This release tells a fascinating tale of musical influence. The first half of the CD could be titled "Brahms" — though there isn’t a note of his music on it, his influence is palpable on the youthful works of Mahler and Schoenberg. A movement of a piano quartet (written in 1876) is all that survives of Mahler’s student works; he shows a profound understanding of Brahms’s ability to compose a whole movement out of a few simple motifs. The music has the brooding intensity of Brahms’s late chamber works as well. A little more than 20 years later, Arnold Schoenberg wrote a string quartet in D that showed he both understood the master’s large-scale architecture and shared his penchant for warm, untroubled lyricism.
Of course, Mahler’s music made a great impact on Schoenberg as well, and the influence was still visible 50 years down the line. In 1946 Schoenberg suffered a serious heart attack. The String Trio is, by the composer’s own admission, a record of his near-fatal experience, including the ambulance ride and the injection into his heart that revived him. The Trio — by turns melancholy, icy, and violent — is also one of the great chamber works written in the 20th century. Although Schoenberg had long since reached compositional maturity, traces of Mahler’s influence still show, not only in the work’s nostalgic glance backward on life but in its furious experimentation with new sounds and colors.

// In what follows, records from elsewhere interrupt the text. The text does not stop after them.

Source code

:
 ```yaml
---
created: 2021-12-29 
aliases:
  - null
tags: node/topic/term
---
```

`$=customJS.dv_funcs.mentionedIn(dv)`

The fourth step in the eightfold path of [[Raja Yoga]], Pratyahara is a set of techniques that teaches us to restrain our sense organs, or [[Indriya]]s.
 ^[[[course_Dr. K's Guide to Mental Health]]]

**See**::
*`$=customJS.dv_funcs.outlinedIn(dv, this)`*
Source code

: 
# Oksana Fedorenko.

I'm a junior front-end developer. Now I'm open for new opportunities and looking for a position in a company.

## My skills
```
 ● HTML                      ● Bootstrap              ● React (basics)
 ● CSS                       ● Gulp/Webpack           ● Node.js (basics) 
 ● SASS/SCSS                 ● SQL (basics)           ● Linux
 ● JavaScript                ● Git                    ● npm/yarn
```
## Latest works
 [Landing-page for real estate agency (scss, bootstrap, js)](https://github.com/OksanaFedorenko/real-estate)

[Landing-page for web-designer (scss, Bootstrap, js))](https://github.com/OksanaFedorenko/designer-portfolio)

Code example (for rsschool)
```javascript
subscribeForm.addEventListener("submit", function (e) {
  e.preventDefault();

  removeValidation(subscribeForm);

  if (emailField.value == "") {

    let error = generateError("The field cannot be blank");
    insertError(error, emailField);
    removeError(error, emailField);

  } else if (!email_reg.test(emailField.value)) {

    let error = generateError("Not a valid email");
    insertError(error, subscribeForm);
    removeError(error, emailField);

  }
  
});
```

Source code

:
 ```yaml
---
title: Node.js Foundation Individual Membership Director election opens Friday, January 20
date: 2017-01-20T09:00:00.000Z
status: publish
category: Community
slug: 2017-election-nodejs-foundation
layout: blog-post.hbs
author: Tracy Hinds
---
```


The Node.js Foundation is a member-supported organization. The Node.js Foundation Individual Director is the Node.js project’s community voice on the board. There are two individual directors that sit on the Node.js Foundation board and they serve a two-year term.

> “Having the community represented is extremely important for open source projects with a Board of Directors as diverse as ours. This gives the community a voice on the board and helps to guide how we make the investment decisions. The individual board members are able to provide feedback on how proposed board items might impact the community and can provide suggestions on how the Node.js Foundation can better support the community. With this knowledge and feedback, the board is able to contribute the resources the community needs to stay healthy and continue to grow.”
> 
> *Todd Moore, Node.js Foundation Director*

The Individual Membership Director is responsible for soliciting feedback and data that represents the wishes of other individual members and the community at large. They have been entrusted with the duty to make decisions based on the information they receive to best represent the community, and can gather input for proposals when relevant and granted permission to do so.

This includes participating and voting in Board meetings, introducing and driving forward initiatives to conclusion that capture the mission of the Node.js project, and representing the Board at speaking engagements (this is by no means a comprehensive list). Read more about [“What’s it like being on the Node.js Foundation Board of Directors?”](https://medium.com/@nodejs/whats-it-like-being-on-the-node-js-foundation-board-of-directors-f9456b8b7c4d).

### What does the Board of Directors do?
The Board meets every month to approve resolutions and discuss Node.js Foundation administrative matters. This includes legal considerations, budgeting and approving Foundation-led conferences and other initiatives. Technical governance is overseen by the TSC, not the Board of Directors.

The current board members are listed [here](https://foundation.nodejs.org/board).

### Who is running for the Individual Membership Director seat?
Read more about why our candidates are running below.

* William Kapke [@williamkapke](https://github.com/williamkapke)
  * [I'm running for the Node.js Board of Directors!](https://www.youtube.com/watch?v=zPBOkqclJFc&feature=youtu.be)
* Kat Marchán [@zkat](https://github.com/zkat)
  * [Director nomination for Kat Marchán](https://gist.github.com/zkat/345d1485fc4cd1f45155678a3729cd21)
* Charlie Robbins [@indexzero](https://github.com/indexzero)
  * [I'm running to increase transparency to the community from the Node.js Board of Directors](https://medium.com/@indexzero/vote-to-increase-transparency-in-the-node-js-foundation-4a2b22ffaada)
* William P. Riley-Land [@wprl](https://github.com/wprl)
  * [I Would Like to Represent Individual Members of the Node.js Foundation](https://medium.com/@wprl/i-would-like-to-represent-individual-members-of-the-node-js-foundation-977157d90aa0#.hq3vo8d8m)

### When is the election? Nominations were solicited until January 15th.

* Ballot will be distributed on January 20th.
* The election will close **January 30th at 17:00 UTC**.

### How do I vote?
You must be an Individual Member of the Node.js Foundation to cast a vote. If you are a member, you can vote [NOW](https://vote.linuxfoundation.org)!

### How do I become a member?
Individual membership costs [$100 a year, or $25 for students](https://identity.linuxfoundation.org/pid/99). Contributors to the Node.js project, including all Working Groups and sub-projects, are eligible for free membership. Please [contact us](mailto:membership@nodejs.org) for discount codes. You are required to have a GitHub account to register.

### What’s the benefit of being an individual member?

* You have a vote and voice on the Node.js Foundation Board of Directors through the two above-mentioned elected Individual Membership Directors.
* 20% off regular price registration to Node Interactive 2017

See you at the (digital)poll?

The Phantasy for Violin and Piano, one of Schoenberg’s last works, is a bit like one of Mahler’s late symphonic adagios in miniature: it asserts itself and dissolves at the same time.
The Prazak Quartet, one of Prague’s great chamber ensembles, brings a bold, rich tone to Schoenberg’s ultramodern writing in the String Trio, and the Mahler quartet has a swing to it that reminds one of Dvorák, an association the composer would have relished. The Phantasy is given a beautiful and assured performance by violinist Vlastimil Holek and pianist Sachiko Kayahara, who also plays in the Mahler.